## [EXERCISE GOAL]
Find how many lines below hold "XGBoost", and give that number as the entire answer.

## [Saved entries]

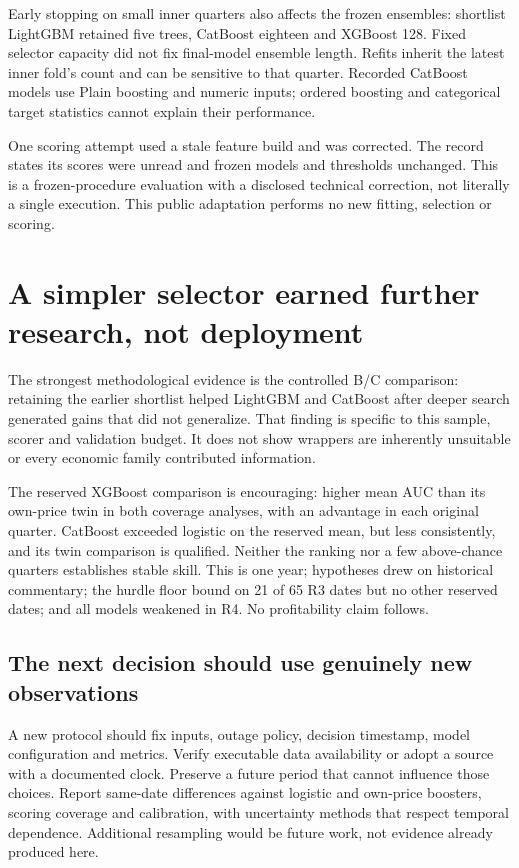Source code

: \documentclass[11pt,a4paper]{article}
\begin{document}
Early stopping on small inner quarters also affects the frozen ensembles: shortlist LightGBM retained five trees, CatBoost eighteen and XGBoost 128. Fixed selector capacity did not fix final-model ensemble length. Refits inherit the latest inner fold's count and can be sensitive to that quarter. Recorded CatBoost models use Plain boosting and numeric inputs; ordered boosting and categorical target statistics cannot explain their performance.

One scoring attempt used a stale feature build and was corrected. The record states its scores were unread and frozen models and thresholds unchanged. This is a frozen-procedure evaluation with a disclosed technical correction, not literally a single execution. This public adaptation performs no new fitting, selection or scoring.

\nextpage
\section*{A simpler selector earned further research, not deployment}
The strongest methodological evidence is the controlled B/C comparison: retaining the earlier shortlist helped LightGBM and CatBoost after deeper search generated gains that did not generalize. That finding is specific to this sample, scorer and validation budget. It does not show wrappers are inherently unsuitable or every economic family contributed information.

The reserved XGBoost comparison is encouraging: higher mean AUC than its own-price twin in both coverage analyses, with an advantage in each original quarter. CatBoost exceeded logistic on the reserved mean, but less consistently, and its twin comparison is qualified. Neither the ranking nor a few above-chance quarters establishes stable skill. This is one year; hypotheses drew on historical commentary; the hurdle floor bound on 21 of 65 R3 dates but no other reserved dates; and all models weakened in R4. No profitability claim follows.

\subsection*{The next decision should use genuinely new observations}
A new protocol should fix inputs, outage policy, decision timestamp, model configuration and metrics. Verify executable data availability or adopt a source with a documented clock. Preserve a future period that cannot influence those choices. Report same-date differences against logistic and own-price boosters, scoring coverage and calibration, with uncertainty methods that respect temporal dependence. Additional resampling would be future work, not evidence already produced here.
\end{document}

## [ANSWER BELOW]
2